— WORK TO BE COMPLETED —
Search the records for the word "init". Copy every line where it appears.

(Stored data)
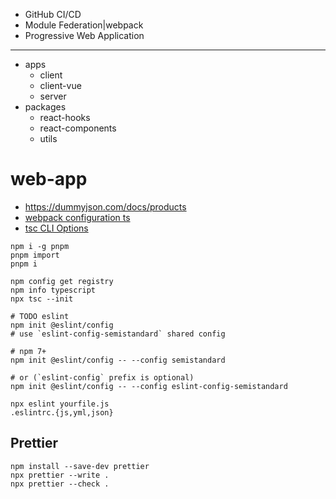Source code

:- GitHub CI/CD
- Module Federation|webpack
- Progressive Web Application
---
- apps
  - client
  - client-vue
  - server
- packages
  - react-hooks
  - react-components
  - utils

# web-app

- https://dummyjson.com/docs/products
- [webpack configuration ts](https://webpack.js.org/configuration/configuration-languages/#typescript)
- [tsc CLI Options](https://www.typescriptlang.org/docs/handbook/compiler-options.html)

```shell
npm i -g pnpm
pnpm import
pnpm i

npm config get registry
npm info typescript
npx tsc --init

# TODO eslint
npm init @eslint/config
# use `eslint-config-semistandard` shared config

# npm 7+
npm init @eslint/config -- --config semistandard

# or (`eslint-config` prefix is optional)
npm init @eslint/config -- --config eslint-config-semistandard

npx eslint yourfile.js
.eslintrc.{js,yml,json}
```

## Prettier

```shell
npm install --save-dev prettier
npx prettier --write .
npx prettier --check .
```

— ANSWER TO THIS EXERCISE —
npx tsc --init
npm init @eslint/config
npm init @eslint/config -- --config semistandard
npm init @eslint/config -- --config eslint-config-semistandard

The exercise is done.